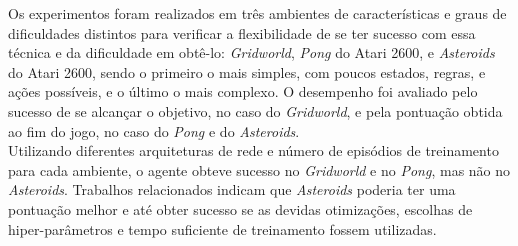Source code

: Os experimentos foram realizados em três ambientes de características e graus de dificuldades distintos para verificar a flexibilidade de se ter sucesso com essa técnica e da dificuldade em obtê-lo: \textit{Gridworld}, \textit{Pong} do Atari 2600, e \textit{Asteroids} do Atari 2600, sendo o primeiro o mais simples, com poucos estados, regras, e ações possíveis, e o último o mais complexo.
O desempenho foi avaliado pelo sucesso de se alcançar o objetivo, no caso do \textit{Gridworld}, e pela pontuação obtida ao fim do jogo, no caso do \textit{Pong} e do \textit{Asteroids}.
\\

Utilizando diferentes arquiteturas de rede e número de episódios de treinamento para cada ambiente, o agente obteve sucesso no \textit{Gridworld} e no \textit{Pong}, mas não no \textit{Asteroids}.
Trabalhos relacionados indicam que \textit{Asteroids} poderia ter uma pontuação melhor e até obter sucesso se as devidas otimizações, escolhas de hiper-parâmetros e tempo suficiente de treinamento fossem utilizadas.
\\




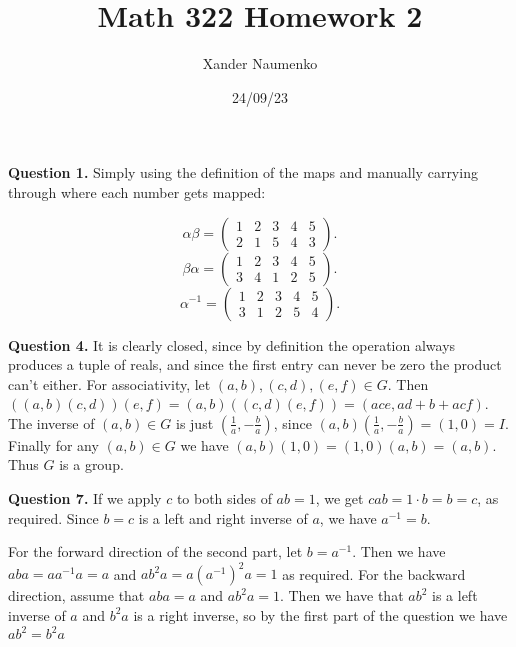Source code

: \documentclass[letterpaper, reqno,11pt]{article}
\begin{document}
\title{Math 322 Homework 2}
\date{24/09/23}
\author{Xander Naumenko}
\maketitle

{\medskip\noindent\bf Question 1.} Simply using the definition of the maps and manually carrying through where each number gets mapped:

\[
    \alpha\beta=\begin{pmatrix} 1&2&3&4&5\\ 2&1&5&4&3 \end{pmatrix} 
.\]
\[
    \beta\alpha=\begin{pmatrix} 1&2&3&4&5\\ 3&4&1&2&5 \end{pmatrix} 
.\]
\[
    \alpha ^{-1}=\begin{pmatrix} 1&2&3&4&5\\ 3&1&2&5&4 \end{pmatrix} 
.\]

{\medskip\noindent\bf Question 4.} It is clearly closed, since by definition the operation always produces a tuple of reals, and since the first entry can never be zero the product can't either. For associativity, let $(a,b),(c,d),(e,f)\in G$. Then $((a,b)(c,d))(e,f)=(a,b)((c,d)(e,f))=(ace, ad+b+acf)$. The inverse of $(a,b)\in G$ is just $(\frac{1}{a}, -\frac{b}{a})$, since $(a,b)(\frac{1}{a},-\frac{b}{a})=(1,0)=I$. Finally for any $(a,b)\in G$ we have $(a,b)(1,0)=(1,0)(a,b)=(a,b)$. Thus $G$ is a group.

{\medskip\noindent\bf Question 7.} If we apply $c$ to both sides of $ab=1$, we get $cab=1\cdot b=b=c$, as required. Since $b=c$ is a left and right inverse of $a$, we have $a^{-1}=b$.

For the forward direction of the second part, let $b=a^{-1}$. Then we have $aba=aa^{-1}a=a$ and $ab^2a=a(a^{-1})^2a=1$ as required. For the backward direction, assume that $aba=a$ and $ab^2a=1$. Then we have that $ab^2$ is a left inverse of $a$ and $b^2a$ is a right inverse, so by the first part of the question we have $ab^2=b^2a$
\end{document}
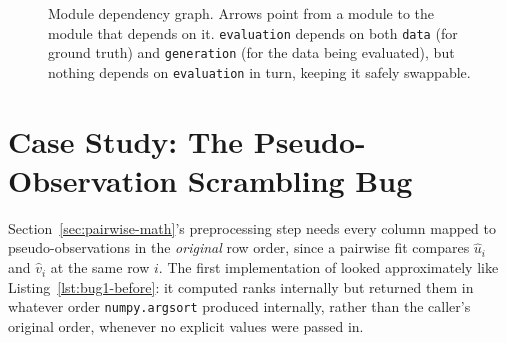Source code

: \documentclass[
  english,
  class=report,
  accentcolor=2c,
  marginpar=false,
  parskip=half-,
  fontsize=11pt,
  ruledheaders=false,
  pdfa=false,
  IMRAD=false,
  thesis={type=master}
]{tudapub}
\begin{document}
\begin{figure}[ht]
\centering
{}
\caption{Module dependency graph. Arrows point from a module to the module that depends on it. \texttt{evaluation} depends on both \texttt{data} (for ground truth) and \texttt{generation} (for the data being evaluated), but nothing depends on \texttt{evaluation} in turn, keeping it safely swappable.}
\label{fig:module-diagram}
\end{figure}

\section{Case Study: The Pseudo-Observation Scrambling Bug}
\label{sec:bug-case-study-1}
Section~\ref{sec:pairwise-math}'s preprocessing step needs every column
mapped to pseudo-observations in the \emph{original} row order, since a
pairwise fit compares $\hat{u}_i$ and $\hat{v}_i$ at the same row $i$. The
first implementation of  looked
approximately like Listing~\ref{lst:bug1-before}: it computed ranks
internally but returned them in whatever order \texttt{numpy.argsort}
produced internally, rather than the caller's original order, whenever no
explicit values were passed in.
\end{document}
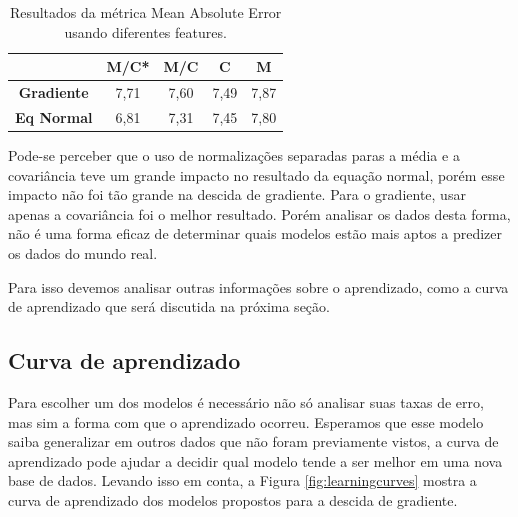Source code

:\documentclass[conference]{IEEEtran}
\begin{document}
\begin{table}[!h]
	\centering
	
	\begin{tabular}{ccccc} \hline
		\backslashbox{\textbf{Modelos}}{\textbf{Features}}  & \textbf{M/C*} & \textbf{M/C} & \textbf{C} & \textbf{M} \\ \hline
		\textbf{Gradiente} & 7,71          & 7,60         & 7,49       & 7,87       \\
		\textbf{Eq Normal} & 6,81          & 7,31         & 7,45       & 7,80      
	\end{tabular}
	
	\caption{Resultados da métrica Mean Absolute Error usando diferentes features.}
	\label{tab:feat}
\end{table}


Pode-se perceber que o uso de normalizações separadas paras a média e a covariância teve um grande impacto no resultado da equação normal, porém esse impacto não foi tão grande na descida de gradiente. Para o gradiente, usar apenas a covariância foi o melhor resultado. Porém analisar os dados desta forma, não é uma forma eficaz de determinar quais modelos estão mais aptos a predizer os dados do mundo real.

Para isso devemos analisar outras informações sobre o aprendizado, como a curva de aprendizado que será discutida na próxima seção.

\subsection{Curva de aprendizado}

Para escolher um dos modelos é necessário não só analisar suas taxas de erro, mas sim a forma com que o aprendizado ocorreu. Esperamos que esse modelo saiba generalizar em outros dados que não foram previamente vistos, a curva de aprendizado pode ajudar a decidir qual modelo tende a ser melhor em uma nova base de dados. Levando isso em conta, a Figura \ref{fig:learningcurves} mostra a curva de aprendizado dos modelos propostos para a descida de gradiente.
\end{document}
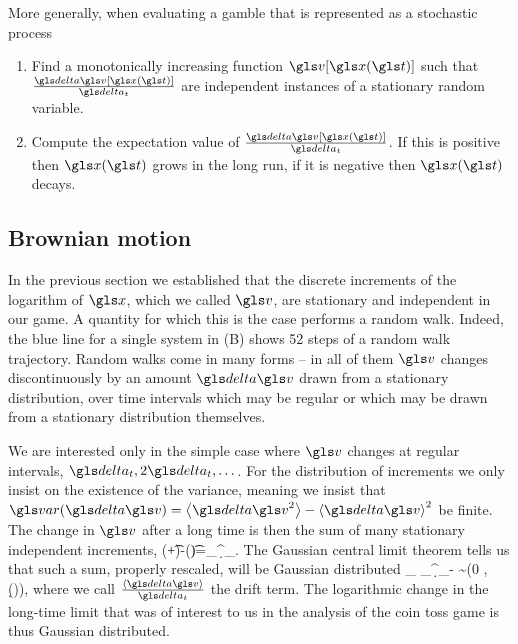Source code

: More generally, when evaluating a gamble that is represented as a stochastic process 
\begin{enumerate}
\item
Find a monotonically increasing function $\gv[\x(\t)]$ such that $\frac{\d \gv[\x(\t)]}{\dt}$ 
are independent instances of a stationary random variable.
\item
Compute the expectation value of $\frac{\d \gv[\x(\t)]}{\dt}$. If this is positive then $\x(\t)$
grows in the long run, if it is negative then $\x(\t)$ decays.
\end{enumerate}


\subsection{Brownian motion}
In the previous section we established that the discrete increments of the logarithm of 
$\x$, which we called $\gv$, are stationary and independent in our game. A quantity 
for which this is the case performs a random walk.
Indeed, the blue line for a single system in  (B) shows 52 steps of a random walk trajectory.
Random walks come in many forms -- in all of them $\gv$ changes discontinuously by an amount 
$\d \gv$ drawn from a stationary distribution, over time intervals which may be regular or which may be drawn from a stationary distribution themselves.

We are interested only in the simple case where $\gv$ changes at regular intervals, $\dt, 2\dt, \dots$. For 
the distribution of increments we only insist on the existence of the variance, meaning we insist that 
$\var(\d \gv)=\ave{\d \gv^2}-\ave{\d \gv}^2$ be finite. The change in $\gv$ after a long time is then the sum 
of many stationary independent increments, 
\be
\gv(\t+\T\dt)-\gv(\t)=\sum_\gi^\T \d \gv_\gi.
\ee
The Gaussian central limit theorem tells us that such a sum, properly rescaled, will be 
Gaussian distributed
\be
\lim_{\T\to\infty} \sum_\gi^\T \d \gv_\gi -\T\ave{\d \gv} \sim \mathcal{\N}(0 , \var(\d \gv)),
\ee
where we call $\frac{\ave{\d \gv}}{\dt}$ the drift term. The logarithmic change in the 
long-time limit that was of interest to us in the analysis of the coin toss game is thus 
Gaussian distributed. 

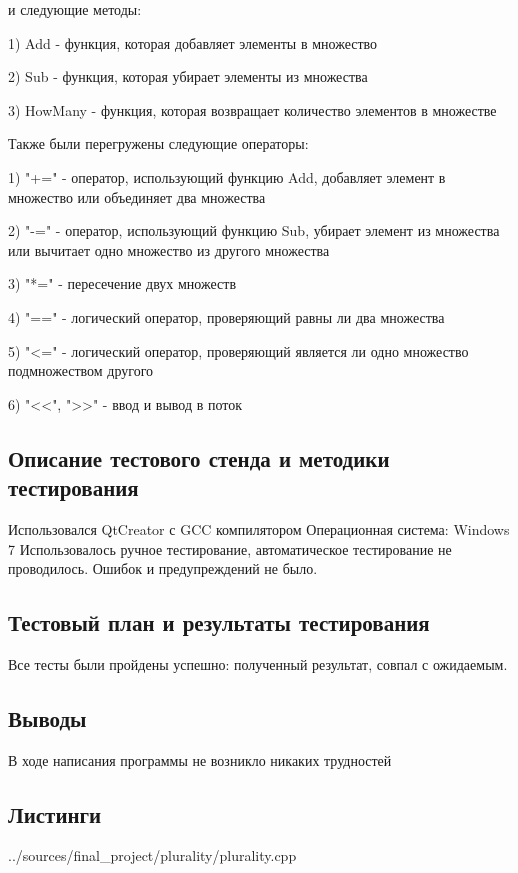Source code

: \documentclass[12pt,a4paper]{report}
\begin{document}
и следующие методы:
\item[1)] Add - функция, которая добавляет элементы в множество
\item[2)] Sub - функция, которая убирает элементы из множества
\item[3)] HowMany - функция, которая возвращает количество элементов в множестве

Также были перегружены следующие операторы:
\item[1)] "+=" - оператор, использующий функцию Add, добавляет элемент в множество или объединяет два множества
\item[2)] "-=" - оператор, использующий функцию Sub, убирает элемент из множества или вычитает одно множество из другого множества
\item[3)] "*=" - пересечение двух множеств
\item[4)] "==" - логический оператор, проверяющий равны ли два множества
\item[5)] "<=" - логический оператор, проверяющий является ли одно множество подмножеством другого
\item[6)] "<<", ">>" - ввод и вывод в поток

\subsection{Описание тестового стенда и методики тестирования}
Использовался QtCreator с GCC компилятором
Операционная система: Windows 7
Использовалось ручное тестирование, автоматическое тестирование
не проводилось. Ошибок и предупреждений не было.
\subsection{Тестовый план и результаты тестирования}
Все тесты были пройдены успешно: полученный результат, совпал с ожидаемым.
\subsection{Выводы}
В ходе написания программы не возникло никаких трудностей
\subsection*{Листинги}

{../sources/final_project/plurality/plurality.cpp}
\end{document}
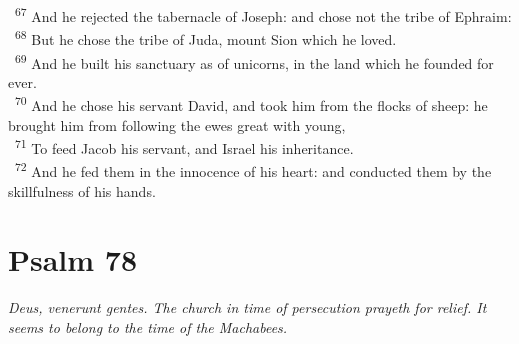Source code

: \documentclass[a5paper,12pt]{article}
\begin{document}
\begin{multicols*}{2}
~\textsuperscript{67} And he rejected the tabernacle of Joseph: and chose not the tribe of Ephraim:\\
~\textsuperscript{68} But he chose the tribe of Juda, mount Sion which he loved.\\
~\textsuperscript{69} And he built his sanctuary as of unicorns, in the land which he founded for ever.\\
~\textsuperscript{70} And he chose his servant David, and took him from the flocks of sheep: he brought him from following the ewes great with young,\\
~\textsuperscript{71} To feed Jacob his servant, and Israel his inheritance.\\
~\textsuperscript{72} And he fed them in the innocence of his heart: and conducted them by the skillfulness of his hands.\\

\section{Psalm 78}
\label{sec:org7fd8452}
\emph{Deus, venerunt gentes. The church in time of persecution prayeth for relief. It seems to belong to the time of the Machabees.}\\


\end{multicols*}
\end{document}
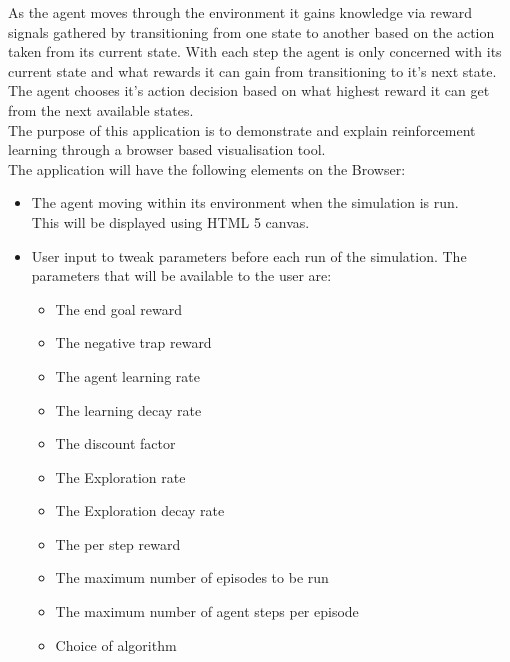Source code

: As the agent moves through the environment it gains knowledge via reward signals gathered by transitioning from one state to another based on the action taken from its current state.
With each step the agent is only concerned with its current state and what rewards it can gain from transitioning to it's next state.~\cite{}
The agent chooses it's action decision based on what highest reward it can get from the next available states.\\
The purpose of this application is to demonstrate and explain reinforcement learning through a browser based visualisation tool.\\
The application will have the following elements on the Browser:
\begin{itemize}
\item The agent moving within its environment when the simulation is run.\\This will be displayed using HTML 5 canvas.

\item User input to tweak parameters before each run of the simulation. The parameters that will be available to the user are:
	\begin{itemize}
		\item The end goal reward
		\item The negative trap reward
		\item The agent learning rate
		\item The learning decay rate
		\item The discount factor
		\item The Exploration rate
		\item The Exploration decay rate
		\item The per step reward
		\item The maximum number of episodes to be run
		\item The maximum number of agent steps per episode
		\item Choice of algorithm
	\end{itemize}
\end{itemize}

────────────────

- [YOUR INSTRUCTIONS]
Output exactly the lines from the one holding "steps per episode" to the end of the material above, with both ends included.

- [ANSWER TO THIS TASK]
		\item The maximum number of agent steps per episode
		\item Choice of algorithm
	\end{itemize}
\end{itemize}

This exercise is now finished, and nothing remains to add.